Homework 2
CS 345
Computer Organization
10 Points
Due Friday, Jan. 30, 2015 at the beginning of class
You must submit a hard copy of this assignment or turn it in to the dropbox and show all work!

1. Assume you have a program that runs in 84s.  Assume that two-thirds of the program can be parallelized.  What is the run time and speedup if the parallelism is implemented ideally using 4 processors? 8 processors? 16 processors? What is the theoretical shortest run time for the program? Show all work.

2. Find two free (or at least free to try) benchmarking tools.  Hint: one such tool is on the links page of the class website.  For each tool, answer the following questions.
    What is the benchmark tool called and where can it be found?  Provide a URL.
    Is the tool synthetic?
    What kind(s) of measurements are performed by the tool?
    What are the results of running the tool on two different computers?
    Summarize your experiments, explaining whether or not you think the tools are useful and in which situations.
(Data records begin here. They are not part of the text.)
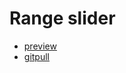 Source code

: # Range slider

* [preview](https://tarsen99.github.io/slider/)
* [gitpull](https://github.com/TarSen99/slider/pull/1/files)
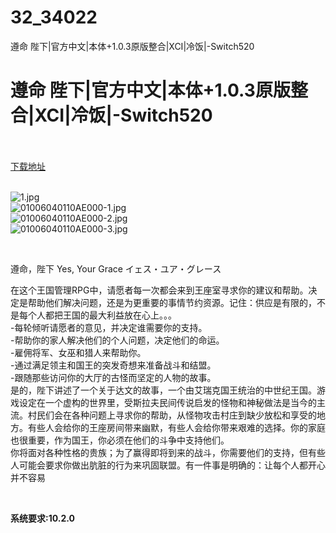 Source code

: # 32_34022
遵命 陛下|官方中文|本体+1.0.3原版整合|XCI|冷饭|-Switch520
# 遵命 陛下|官方中文|本体+1.0.3原版整合|XCI|冷饭|-Switch520
 <br/></br>
[下载地址](https://www.switch520.cc/article/34022 "下载地址")
<br/></br>

<p><img title="1.jpg" src="https://www.switch520.cc/muke_img/2022_07_04_a2956ae15f546.jpg" alt="1.jpg"><br>
<img title="01006040110AE000-1.jpg" src="https://www.switch520.cc/muke_img/2022_07_04_cc92dc4775e20.jpg" alt="01006040110AE000-1.jpg"><br>
<img title="01006040110AE000-2.jpg" src="https://www.switch520.cc/muke_img/2022_07_04_c028ed5b9b5ca.jpg" alt="01006040110AE000-2.jpg"><br>
<img title="01006040110AE000-3.jpg" src="https://www.switch520.cc/muke_img/2022_07_04_b3281c4324ef8.jpg" alt="01006040110AE000-3.jpg"></p>
<p>&nbsp;</p>
<p>遵命，陛下 Yes, Your Grace イェス・ユア・グレース</p>
<p>在这个王国管理RPG中，请愿者每一次都会来到王座室寻求你的建议和帮助。决定是帮助他们解决问题，还是为更重要的事情节约资源。记住：供应是有限的，不是每个人都把王国的最大利益放在心上。。。<br>
-每轮倾听请愿者的意见，并决定谁需要你的支持。<br>
-帮助你的家人解决他们的个人问题，决定他们的命运。<br>
-雇佣将军、女巫和猎人来帮助你。<br>
-通过满足领主和国王的突发奇想来准备战斗和结盟。<br>
-跟随那些访问你的大厅的古怪而坚定的人物的故事。<br>
是的，陛下讲述了一个关于达文的故事，一个由艾瑞克国王统治的中世纪王国。游戏设定在一个虚构的世界里，受斯拉夫民间传说启发的怪物和神秘做法是当今的主流。村民们会在各种问题上寻求你的帮助，从怪物攻击村庄到缺少放松和享受的地方。有些人会给你的王座房间带来幽默，有些人会给你带来艰难的选择。你的家庭也很重要，作为国王，你必须在他们的斗争中支持他们。<br>
你将面对各种性格的贵族；为了赢得即将到来的战斗，你需要他们的支持，但有些人可能会要求你做出肮脏的行为来巩固联盟。有一件事是明确的：让每个人都开心并不容易</p>
<p>&nbsp;</p>
<p><strong>系统要求:10.2.0</strong></p>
3. a) Write your own simple benchmarking tool to test a particular floating point operation (e.g. addition, subtraction, multiplication, division, sine, cosine, etc.).  Your tool should run the same set of computations for a significant number of iterations (e.g. 10 million, 100 million, 1 billion iterations, etc.) and time the result using a system utility such as System.nanoTime().  Run your program several times on your laptop computer.  Be sure to average the results.  How did your results compare to those from the previous question?  Explain.

b) Log on to the LittleFe cluster computer at littlefe2.nwmissouri.edu using the PuTTY login.  Login information will be provided in class.  Instructions to use the system are provided at the following links: PuTTY.html, LittleFeTutorial.html .  You do not need to submit the tutorial files as part of this homework.

After learning how to log in and create a .c file, create a file called OMPTest.c with the following code:

#include <stdio.h>
#include <time.h>
#include <omp.h>

#define NUM_ITERATIONS 100000000L
#define NUM_THREADS 8
int main(int argc, char ** argv)
{
  long i;
  double x = 3.8;

  double start = clock()/(double)CLOCKS_PER_SEC;

  #pragma omp parallel for num_threads(NUM_THREADS)
  for(i = 0; i < NUM_ITERATIONS/NUM_THREADS; i++)
    x = 8.2 * 7.2 / 1000.24;

  printf("run time: %lf s\n",clock()/((double)CLOCKS_PER_SEC*NUM_THREADS));

  return 0;
}


Compile the following code on LittleFe using the following command:

gcc OMPTest.c -fopenmp -o OMPTest.exe

Run the OMPTest.exe as follows:

./OMPTest.exe

Change NUM_THREADS to 6, 4, and 2, recompile and re-run the program.  Record the run times of each, run and explain the results.

4. The newest supercomputers are able to offload computations to a graphics card such as the NVIDIA Tesla K80 or a co-processor such as the Xeon Phi.  Processor counts are extremely different between these two different architectures: 4992 CUDA cores and 24GB RAM for the NVIDIA card vs. 60 processors for the Xeon Phi.  Both report approximately 2.91 and 1.2 TFLOP double-precision performance, respectively.  Why is this the case?  Are these two architectures best suited for the same types of tasks?  What kinds of tasks are these? Explain.  Be sure to perform an internet search on both products, examine their specifications, and determine the difference between a CUDA core (processor) and a Xeon Phi core (processor).

5.  Given a program that makes use of 300,000 instructions half of which are ADD, 29% are JUMP, 11% are DIV, and 10% are MOVE, compute the user run time of the program on a 2.2 GHz machine computing the total cycles first and then the run time.  Assume that ADD instructions cost 4 cycles, JUMP instructions cost 1 cycle, DIV instructions cost 8 cycles, and MOVE instructions cost 4 cycles.